Further Acts concerning ‘Egyptians’ were passed in 1552, 1554, and 1562. They were to be banished, their goods forfeited. By 1562, this was somewhat modified by the ruling that those born in England were to be placed in service. 

The fact that these people did not come from Egypt was recognised by at least one contemporary writer. Thomas Dekker wrote in Lantern and Candlelight (1608): 

"If they be Egyptians, sure I am they never descended from the tribes of any of those people that came out of Egypt. Ptolemy, King of the Egyptians, I warrant never called them his subjects; no nor Pharoah before him."

For more on Egyptians in Early Modern England, have a look at Chapter 3 of D. Mayall, Gypsy Identities, 1500-2000: From Egipcyans and Moon-men to the Ethnic Romany (2004). 

When an individual really is of African origin, the records are not slow to report or comment on it. It is only when an individual is described as ‘a/the blackamore’, ‘a/the negro’, or we are told where they come from or were born that we can be completely sure of their identities. 
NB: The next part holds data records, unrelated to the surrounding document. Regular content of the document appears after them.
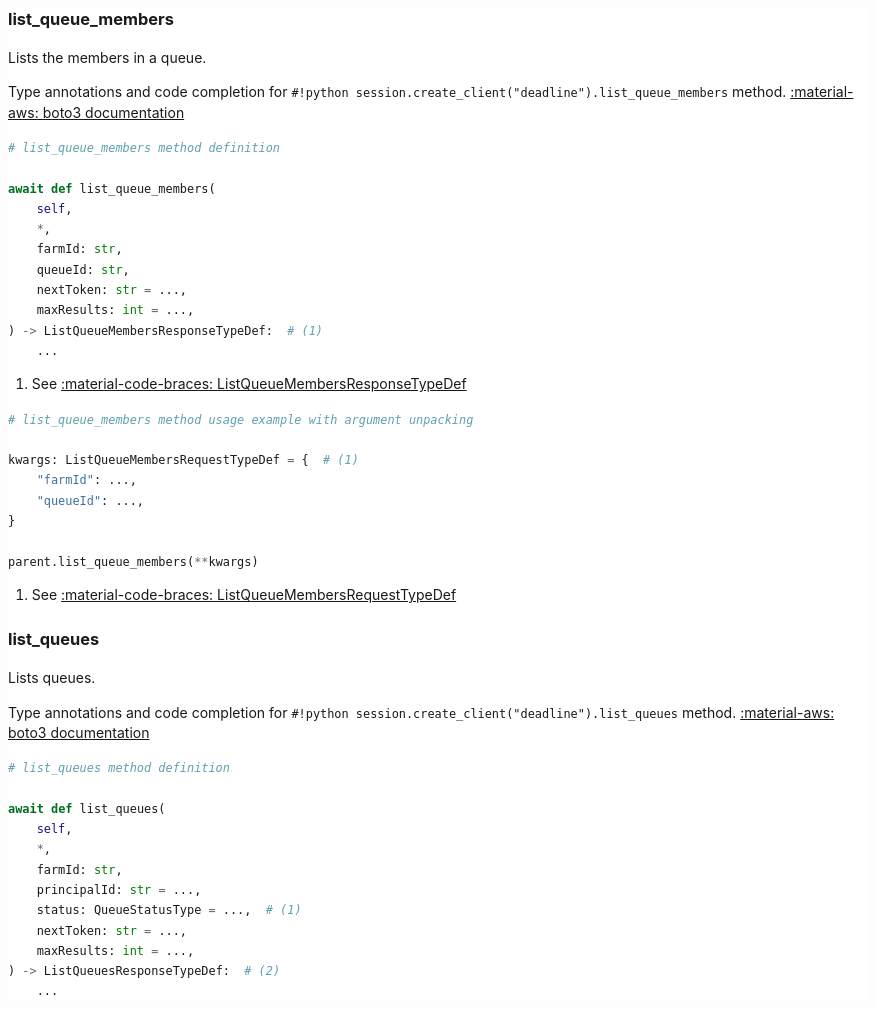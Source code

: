 ### list\_queue\_members

Lists the members in a queue.

Type annotations and code completion for `#!python session.create_client("deadline").list_queue_members` method.
[:material-aws: boto3 documentation](https://boto3.amazonaws.com/v1/documentation/api/latest/reference/services/deadline/client/list_queue_members.html)

```python
# list_queue_members method definition

await def list_queue_members(
    self,
    *,
    farmId: str,
    queueId: str,
    nextToken: str = ...,
    maxResults: int = ...,
) -> ListQueueMembersResponseTypeDef:  # (1)
    ...
```

1. See [:material-code-braces: ListQueueMembersResponseTypeDef](./type_defs.md#listqueuemembersresponsetypedef) 


```python
# list_queue_members method usage example with argument unpacking

kwargs: ListQueueMembersRequestTypeDef = {  # (1)
    "farmId": ...,
    "queueId": ...,
}

parent.list_queue_members(**kwargs)
```

1. See [:material-code-braces: ListQueueMembersRequestTypeDef](./type_defs.md#listqueuemembersrequesttypedef) 

### list\_queues

Lists queues.

Type annotations and code completion for `#!python session.create_client("deadline").list_queues` method.
[:material-aws: boto3 documentation](https://boto3.amazonaws.com/v1/documentation/api/latest/reference/services/deadline/client/list_queues.html)

```python
# list_queues method definition

await def list_queues(
    self,
    *,
    farmId: str,
    principalId: str = ...,
    status: QueueStatusType = ...,  # (1)
    nextToken: str = ...,
    maxResults: int = ...,
) -> ListQueuesResponseTypeDef:  # (2)
    ...
```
 There is enough certain evidence of Africans in Tudor England (for example, this list of references found in London parishes, one of which is pictured below; my own research gathered evidence of over 360 Africans in Britain, 1500-1640, some 200 of which date from the Tudor period) to work with, without having to include these misleadingly-named "Egyptians". 

Picture
Burial of Domingo "A black neigro servant unto William Winter"- 27th August 1587, St. Botolph's, Aldgate. Died of consumption, aged 40. Record held at the London Metropolitan Archives, and currently on display in their The Parish exhibition.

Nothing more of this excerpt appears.